EXERCISE: In the listing below, how many lines contain the string "models"? Answer with the number only.

EXERCISE DATA:
######
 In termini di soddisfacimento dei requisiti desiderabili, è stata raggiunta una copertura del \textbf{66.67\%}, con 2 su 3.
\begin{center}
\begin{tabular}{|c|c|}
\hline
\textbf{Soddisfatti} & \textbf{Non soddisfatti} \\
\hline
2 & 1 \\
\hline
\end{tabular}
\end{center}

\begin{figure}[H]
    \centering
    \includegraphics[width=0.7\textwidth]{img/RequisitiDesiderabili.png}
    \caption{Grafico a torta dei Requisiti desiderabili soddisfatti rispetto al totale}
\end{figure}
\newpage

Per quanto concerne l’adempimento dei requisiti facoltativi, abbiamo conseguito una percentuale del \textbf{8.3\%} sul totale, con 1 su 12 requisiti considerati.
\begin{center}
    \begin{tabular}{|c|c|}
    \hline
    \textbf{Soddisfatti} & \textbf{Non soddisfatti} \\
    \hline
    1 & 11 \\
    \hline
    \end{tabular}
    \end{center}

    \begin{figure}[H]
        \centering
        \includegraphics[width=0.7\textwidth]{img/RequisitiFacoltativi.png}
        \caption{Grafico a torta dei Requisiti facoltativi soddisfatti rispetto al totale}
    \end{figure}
######
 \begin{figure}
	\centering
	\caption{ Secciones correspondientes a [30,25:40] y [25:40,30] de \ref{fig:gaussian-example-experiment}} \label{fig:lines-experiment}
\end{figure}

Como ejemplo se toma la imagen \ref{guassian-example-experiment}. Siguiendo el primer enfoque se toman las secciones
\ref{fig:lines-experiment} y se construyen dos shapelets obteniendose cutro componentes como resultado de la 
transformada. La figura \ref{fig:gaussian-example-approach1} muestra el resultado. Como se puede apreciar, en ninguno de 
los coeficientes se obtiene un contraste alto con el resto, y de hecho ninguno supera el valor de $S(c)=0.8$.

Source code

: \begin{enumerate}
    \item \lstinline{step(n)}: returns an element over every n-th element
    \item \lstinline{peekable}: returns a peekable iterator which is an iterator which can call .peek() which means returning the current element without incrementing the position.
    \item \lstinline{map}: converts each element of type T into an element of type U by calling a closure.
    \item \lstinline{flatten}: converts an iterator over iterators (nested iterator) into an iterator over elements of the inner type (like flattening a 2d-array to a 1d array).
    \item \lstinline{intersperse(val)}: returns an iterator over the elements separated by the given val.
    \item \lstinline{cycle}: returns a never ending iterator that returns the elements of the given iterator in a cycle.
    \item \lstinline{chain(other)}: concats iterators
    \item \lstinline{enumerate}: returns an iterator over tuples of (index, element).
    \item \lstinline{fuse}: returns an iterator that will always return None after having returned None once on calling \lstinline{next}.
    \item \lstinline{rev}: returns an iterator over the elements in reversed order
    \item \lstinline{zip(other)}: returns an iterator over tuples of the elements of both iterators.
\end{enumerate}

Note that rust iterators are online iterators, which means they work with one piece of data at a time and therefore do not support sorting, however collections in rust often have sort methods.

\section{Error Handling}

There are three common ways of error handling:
######
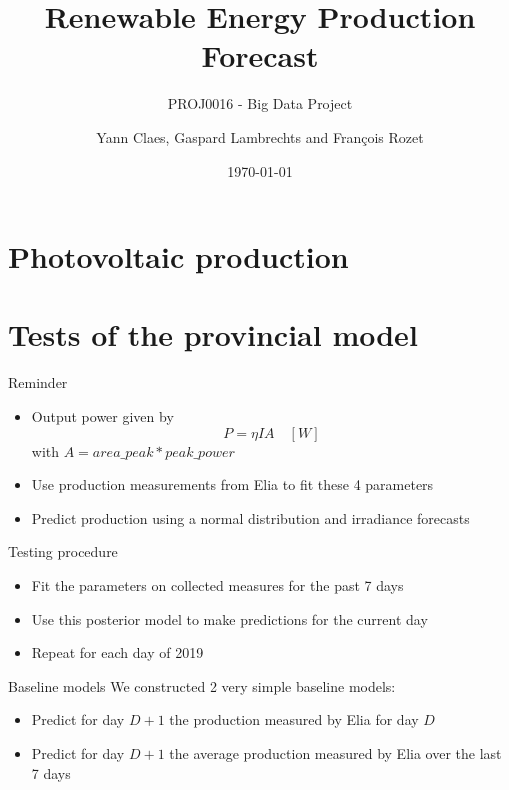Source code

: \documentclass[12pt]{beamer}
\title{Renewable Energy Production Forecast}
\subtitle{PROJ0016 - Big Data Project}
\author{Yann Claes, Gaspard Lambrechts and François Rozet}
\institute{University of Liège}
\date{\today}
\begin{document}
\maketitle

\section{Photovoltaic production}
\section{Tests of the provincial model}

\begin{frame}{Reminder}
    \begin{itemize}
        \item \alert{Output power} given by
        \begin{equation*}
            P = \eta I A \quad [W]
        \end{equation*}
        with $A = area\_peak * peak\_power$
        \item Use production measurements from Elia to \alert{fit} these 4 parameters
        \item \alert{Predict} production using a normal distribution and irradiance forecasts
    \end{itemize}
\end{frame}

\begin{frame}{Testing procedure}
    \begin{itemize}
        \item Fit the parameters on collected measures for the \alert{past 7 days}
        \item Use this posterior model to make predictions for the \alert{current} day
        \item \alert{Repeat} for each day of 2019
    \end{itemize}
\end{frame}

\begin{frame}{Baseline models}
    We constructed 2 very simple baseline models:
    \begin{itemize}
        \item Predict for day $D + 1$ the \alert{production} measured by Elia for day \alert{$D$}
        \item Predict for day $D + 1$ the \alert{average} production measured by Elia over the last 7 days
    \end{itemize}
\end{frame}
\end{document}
######
RESPONSE: 2